[Collected data]
* * * * * * * * *
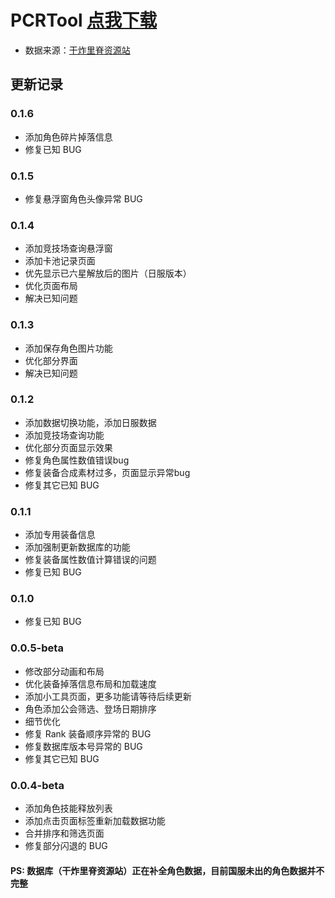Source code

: # PCRTool [点我下载](https://www.coolapk.com/apk/273453)

- 数据来源：[干炸里脊资源站](https://redive.estertion.win/)

## 更新记录

### 0.1.6

- 添加角色碎片掉落信息
- 修复已知 BUG

### 0.1.5

- 修复悬浮窗角色头像异常 BUG

### 0.1.4

- 添加竞技场查询悬浮窗
- 添加卡池记录页面
- 优先显示已六星解放后的图片（日服版本）
- 优化页面布局
- 解决已知问题

### 0.1.3

- 添加保存角色图片功能
- 优化部分界面
- 解决已知问题

### 0.1.2

- 添加数据切换功能，添加日服数据
- 添加竞技场查询功能
- 优化部分页面显示效果
- 修复角色属性数值错误bug
- 修复装备合成素材过多，页面显示异常bug
- 修复其它已知 BUG

### 0.1.1

- 添加专用装备信息
- 添加强制更新数据库的功能
- 修复装备属性数值计算错误的问题
- 修复已知 BUG

### 0.1.0

- 修复已知 BUG

### 0.0.5-beta

- 修改部分动画和布局
- 优化装备掉落信息布局和加载速度
- 添加小工具页面，更多功能请等待后续更新
- 角色添加公会筛选、登场日期排序
- 细节优化
- 修复 Rank 装备顺序异常的 BUG
- 修复数据库版本号异常的 BUG
- 修复其它已知 BUG

### 0.0.4-beta

- 添加角色技能释放列表
- 添加点击页面标签重新加载数据功能
- 合并排序和筛选页面
- 修复部分闪退的 BUG

#### PS: 数据库（干炸里脊资源站）正在补全角色数据，目前国服未出的角色数据并不完整




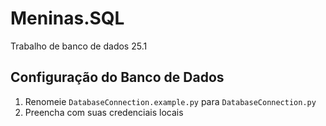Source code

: # Meninas.SQL
Trabalho de banco de dados 25.1
## Configuração do Banco de Dados

1. Renomeie `DatabaseConnection.example.py` para `DatabaseConnection.py`
2. Preencha com suas credenciais locais
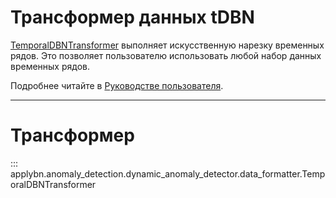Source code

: # Трансформер данных tDBN

[TemporalDBNTransformer](#transformer) выполняет искусственную нарезку временных рядов.
Это позволяет пользователю использовать любой набор данных временных рядов.

Подробнее читайте в [Руководстве пользователя](../../user-guide/anomaly_detection_module/tDBN_data_formatter.md).

---

# Трансформер
::: applybn.anomaly_detection.dynamic_anomaly_detector.data_formatter.TemporalDBNTransformer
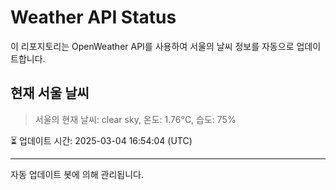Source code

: 
# Weather API Status

이 리포지토리는 OpenWeather API를 사용하여 서울의 날씨 정보를 자동으로 업데이트합니다.

## 현재 서울 날씨
> 서울의 현재 날씨: clear sky, 온도: 1.76°C, 습도: 75%

⏳ 업데이트 시간: 2025-03-04 16:54:04 (UTC)

---
자동 업데이트 봇에 의해 관리됩니다.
* * * * * * * * *
• _What to produce_
Give the number of lines in the entries that contain the word "данных", without any other words.

• _Result of this task_
2